New York: Oil slipped below $58 a barrel as a recent rally fizzled with the COVID-19 pandemic continuing to weigh on demand outlook and as one technical indicator signaled prices may have climbed too far, too fast.
Futures in New York fell for a second session on Friday after surging more than 12 per cent for the longest run of gains in two years. The enduring outbreak continues to crimp fuel consumption from China to the US, with the International Energy Agency cutting its demand forecast for 2021 and describing the market as fragile.
The US government earlier this week also predicted the nation's petroleum demand will likely need much more time to recover.
Holding on... or go even higher?
Despite the bearish sentiment, oil is still set to eke out a weekly gain and some are optimistic on the longer term outlook, including the IEA. The market is tightening, traders such as Trafigura Group see prices moving higher, and Citigroup Inc. is predicting Brent crude may hit $70 a barrel by year-end.
Oil's rapid rebound from the depths of the pandemic has accelerated this year after Saudi Arabia pledged to deepen output cuts. Prompt timespreads have firmed in a bullish backwardation structure, helping to unwind bloated stockpiles held in onshore tanks and on ships that swelled during the outbreak.

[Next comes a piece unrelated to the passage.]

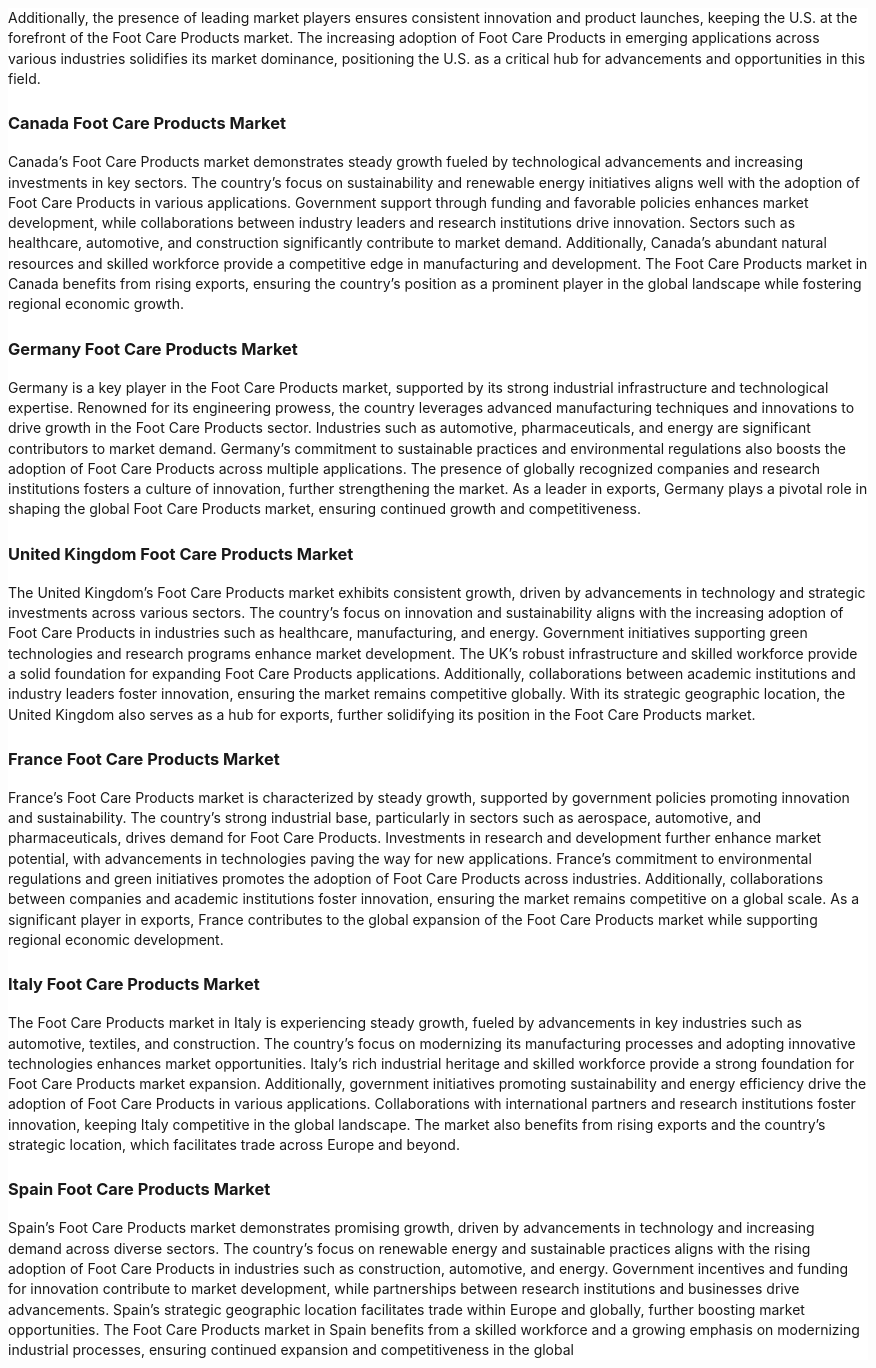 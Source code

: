 Additionally, the presence of leading market players ensures consistent innovation and product launches, keeping the U.S. at the forefront of the Foot Care Products market. The increasing adoption of Foot Care Products in emerging applications across various industries solidifies its market dominance, positioning the U.S. as a critical hub for advancements and opportunities in this field.</p><h3>Canada Foot Care Products Market</h3><p>Canada&rsquo;s Foot Care Products market demonstrates steady growth fueled by technological advancements and increasing investments in key sectors. The country&rsquo;s focus on sustainability and renewable energy initiatives aligns well with the adoption of Foot Care Products in various applications. Government support through funding and favorable policies enhances market development, while collaborations between industry leaders and research institutions drive innovation. Sectors such as healthcare, automotive, and construction significantly contribute to market demand. Additionally, Canada&rsquo;s abundant natural resources and skilled workforce provide a competitive edge in manufacturing and development. The Foot Care Products market in Canada benefits from rising exports, ensuring the country&rsquo;s position as a prominent player in the global landscape while fostering regional economic growth.</p><h3>Germany Foot Care Products Market</h3><p>Germany is a key player in the Foot Care Products market, supported by its strong industrial infrastructure and technological expertise. Renowned for its engineering prowess, the country leverages advanced manufacturing techniques and innovations to drive growth in the Foot Care Products sector. Industries such as automotive, pharmaceuticals, and energy are significant contributors to market demand. Germany&rsquo;s commitment to sustainable practices and environmental regulations also boosts the adoption of Foot Care Products across multiple applications. The presence of globally recognized companies and research institutions fosters a culture of innovation, further strengthening the market. As a leader in exports, Germany plays a pivotal role in shaping the global Foot Care Products market, ensuring continued growth and competitiveness.</p><h3>United Kingdom Foot Care Products Market</h3><p>The United Kingdom&rsquo;s Foot Care Products market exhibits consistent growth, driven by advancements in technology and strategic investments across various sectors. The country&rsquo;s focus on innovation and sustainability aligns with the increasing adoption of Foot Care Products in industries such as healthcare, manufacturing, and energy. Government initiatives supporting green technologies and research programs enhance market development. The UK&rsquo;s robust infrastructure and skilled workforce provide a solid foundation for expanding Foot Care Products applications. Additionally, collaborations between academic institutions and industry leaders foster innovation, ensuring the market remains competitive globally. With its strategic geographic location, the United Kingdom also serves as a hub for exports, further solidifying its position in the Foot Care Products market.</p><h3>France Foot Care Products Market</h3><p>France&rsquo;s Foot Care Products market is characterized by steady growth, supported by government policies promoting innovation and sustainability. The country&rsquo;s strong industrial base, particularly in sectors such as aerospace, automotive, and pharmaceuticals, drives demand for Foot Care Products. Investments in research and development further enhance market potential, with advancements in technologies paving the way for new applications. France&rsquo;s commitment to environmental regulations and green initiatives promotes the adoption of Foot Care Products across industries. Additionally, collaborations between companies and academic institutions foster innovation, ensuring the market remains competitive on a global scale. As a significant player in exports, France contributes to the global expansion of the Foot Care Products market while supporting regional economic development.</p><h3>Italy Foot Care Products Market</h3><p>The Foot Care Products market in Italy is experiencing steady growth, fueled by advancements in key industries such as automotive, textiles, and construction. The country&rsquo;s focus on modernizing its manufacturing processes and adopting innovative technologies enhances market opportunities. Italy&rsquo;s rich industrial heritage and skilled workforce provide a strong foundation for Foot Care Products market expansion. Additionally, government initiatives promoting sustainability and energy efficiency drive the adoption of Foot Care Products in various applications. Collaborations with international partners and research institutions foster innovation, keeping Italy competitive in the global landscape. The market also benefits from rising exports and the country&rsquo;s strategic location, which facilitates trade across Europe and beyond.</p><h3>Spain Foot Care Products Market</h3><p>Spain&rsquo;s Foot Care Products market demonstrates promising growth, driven by advancements in technology and increasing demand across diverse sectors. The country&rsquo;s focus on renewable energy and sustainable practices aligns with the rising adoption of Foot Care Products in industries such as construction, automotive, and energy. Government incentives and funding for innovation contribute to market development, while partnerships between research institutions and businesses drive advancements. Spain&rsquo;s strategic geographic location facilitates trade within Europe and globally, further boosting market opportunities. The Foot Care Products market in Spain benefits from a skilled workforce and a growing emphasis on modernizing industrial processes, ensuring continued expansion and competitiveness in the global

While the recent eight-day rally pushed oil prices to the highest level in a year, it also sent crude's 14-day Relative Strength Index firmly into overbought territory, signaling a correction was due. A stronger dollar also reduced the appeal of commodities like oil priced in the currency.
Needed a break
"It was a long, uninterrupted rally that had to take a breather," said Vandana Hari, founder of consultancy Vanda Insights. "The next leg up in prices may need reassurance that OPEC+ do not proceed to open the spigots from April."
The IEA cut its forecast for world oil consumption in 2021 by 200,000 barrels a day, according to a report released on Thursday. The agency also boosted its projection for supplies outside the OPEC cartel by 400,000 barrels a day as a price recovery spurs investment.
Still, the IEA predicted a rapid stock draw during the second-half, while OPEC estimated stronger global demand over the same period. The cartel increased its forecast for the amount of crude it will need to supply in 2021 by 340,000 barrels a day on weaker output from rival producers, according to a separate report.